Integrity Legal

15th December 2009

When visa applications are submitted they process through the US Immigration system. The process depends upon the type of visa being sought. In situations in which applicants are seeking a K1 visa, K3 visa, CR1 visa, or IR1 visa the process is often routine, but many get through the entire process to find themselves confronted with a 221(g) refusal. AILA recently distributed an article dealing with this issue as it now has an impact upon those who utilize the Visa Waiver program and ESTA (the Electronic System for Travel Authorization) when traveling to the USA. To quote the publication’s section on 221(g) refusals:

“Section 221(g) of the INA provides for a temporary refusal when an otherwise qualified visa applicant is found to be lacking a specific document, or when a consular officer determines that additional security clearance is required. Consular officers beneficially use 221(g) as a way of affording applicants every opportunity to supplement their applications in order to address concerns – such as possible fraud – that arise at the visa interview. Once the deficiency is satisfied, or the concern resolved, 221(g) refusal is “overcome” and the visa may be issued.”

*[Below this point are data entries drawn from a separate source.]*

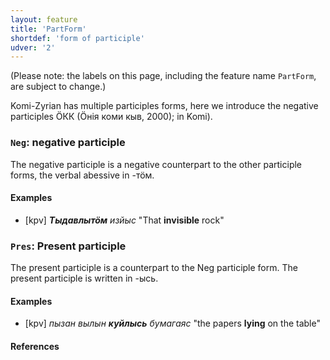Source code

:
 ```yaml
---
layout: feature
title: 'PartForm'
shortdef: 'form of participle'
udver: '2'
---
```


(Please note: the labels on this page, including the feature name
`PartForm`, are subject to change.)

Komi-Zyrian has multiple participles forms, here we introduce the negative participles
ӦКК (Ӧнія коми кыв, 2000); in Komi).

### <a name="Neg">`Neg`</a>: negative participle

The negative participle is a negative counterpart to the other
participle forms, the verbal abessive in -тӧм.

#### Examples

* [kpv] _<b>Тыдавлытӧм</b> изйыс_ "That <b>invisible</b> rock"

### <a name="Pres">`Pres`</a>: Present participle

The present participle is a counterpart to the Neg
participle form. The present participle is written in -ысь.

#### Examples

* [kpv] _пызан вылын <b>куйлысь</b> бумагаяс_ "the papers <b>lying</b> on the table"

#### References


<!-- Interlanguage links updated Pá kvě 14 11:08:37 CEST 2021 -->
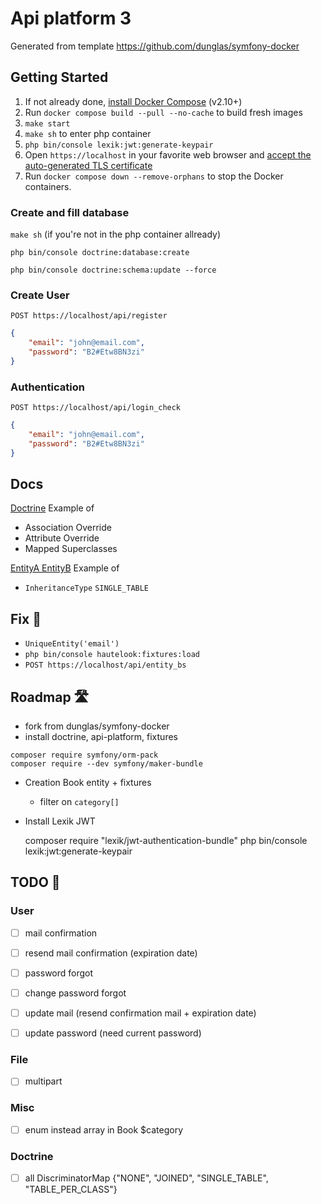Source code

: # Api platform 3

Generated from template https://github.com/dunglas/symfony-docker

## Getting Started

1. If not already done, [install Docker Compose](https://docs.docker.com/compose/install/) (v2.10+)
2. Run `docker compose build --pull --no-cache` to build fresh images
3. `make start`
4. `make sh` to enter php container
5. `php bin/console lexik:jwt:generate-keypair`
6. Open `https://localhost` in your favorite web browser and [accept the auto-generated TLS certificate](https://stackoverflow.com/a/15076602/1352334)
7. Run `docker compose down --remove-orphans` to stop the Docker containers.

### Create and fill database

`make sh` (if you're not in the php container allready) 

`php bin/console doctrine:database:create`

`php bin/console doctrine:schema:update --force`

### Create User

`POST https://localhost/api/register`

```json
{
    "email": "john@email.com",
    "password": "B2#Etw8BN3zi"
}
```

### Authentication

`POST https://localhost/api/login_check`

```json
{
    "email": "john@email.com",
    "password": "B2#Etw8BN3zi"
}
```

## Docs

[Doctrine](docs/Doctrine/index.md) Example of
- Association Override
- Attribute Override
- Mapped Superclasses

[EntityA EntityB](docs/EntityAB/index.md) Example of
- `InheritanceType` `SINGLE_TABLE`

## Fix 🔧

- `UniqueEntity('email')`
- `php bin/console hautelook:fixtures:load`
- `POST https://localhost/api/entity_bs`

## Roadmap 🛣️

- fork from dunglas/symfony-docker
- install doctrine, api-platform, fixtures

```shell
composer require symfony/orm-pack
composer require --dev symfony/maker-bundle
```    

- Creation Book entity + fixtures

    - filter on `category[]`

- Install Lexik JWT

    composer require "lexik/jwt-authentication-bundle"
    php bin/console lexik:jwt:generate-keypair


## TODO 📝

### User
- [ ] mail confirmation
- [ ] resend mail confirmation (expiration date)


- [ ] password forgot
- [ ] change password forgot


- [ ] update mail (resend confirmation mail + expiration date)
- [ ] update password (need current password)

### File

- [ ] multipart

### Misc
- [ ] enum instead array in Book $category

### Doctrine

- [ ] all DiscriminatorMap {"NONE", "JOINED", "SINGLE_TABLE", "TABLE_PER_CLASS"} 

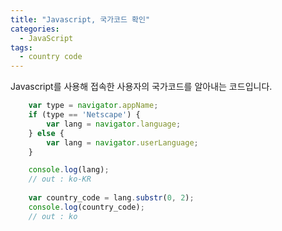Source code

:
 ```yaml
---
title: "Javascript, 국가코드 확인"
categories:
  - JavaScript
tags:
  - country code
---
```

Javascript를 사용해 접속한 사용자의 국가코드를 알아내는 코드입니다.
```javascript
    var type = navigator.appName;
    if (type == 'Netscape') {
        var lang = navigator.language;
    } else {
        var lang = navigator.userLanguage;
    }

    console.log(lang);
    // out : ko-KR
    
    var country_code = lang.substr(0, 2);
    console.log(country_code);
    // out : ko
```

221(g) denials can truly be a boon to both the Consular Officer and the Immigration attorney as it provides a clear indication of what needs to be presented in order to facilitate visa issuance. That being said, Consular Officers can re-issue 221(g) refusals, but this rarely occurs as many officers seem to make a point of ensuring that all other documents are compiled before issuing an initial 221(g).

Many people wish to know information regarding common reasons for 221(g) refusal. AILA provides a brief overview of the common reasons for this type of denial. To further quote the aforementioned publication:

“1. The applicant is asked to provide additional supporting documents, such as proof of local employment;
2. The applicant is employed in a field listed on the Technology Alert List (TAL) and the consular officer requests a Visas Mantis Security Advisory Opinion (“SAO”). (This is one of the most common scenarios in which applicants in India, China and elsewhere are told their applications require “administrative processing.”)
3. The consular officer requests an Advisory Opinion from the Visa Office on the applicability of one of the statutory grounds of inadmissibility.
4. There are no empty visa pages in the applicant’s passport, or the application photograph does not meet quality standards.
5. The applicant’s petition approval is not yet listed in PIMS.”

In many cases, 221(g) refusals are routine and they usually do not have a detrimental impact upon travelers to the USA. However, in recent months it has been announced that the Customs and Border Protection (CBP) Service treats 221g refusals as denials when posing the question “have you ever been denied a visa to the USA” on the ESTA registration form. It would appear that the ESTA system “red flags” those who have been “denied” a prior visa and asks that some of these applicants receive an actual visa (in most cases a US tourist visa) before traveling to the USA which could cause delays to those wishing to enter the country.

Currently, the Kingdom of Thailand does not participate in the American Visa Waiver Program so this issue with CBP will have little impact for Thai nationals traveling to the United States. However, people in Thailand who hold the nationality of a country which participates in the Visa Waiver Program may be effected by this new regulation if they are presented with a 221(G) denial by a Consular Officer at the US Embassy in Bangkok.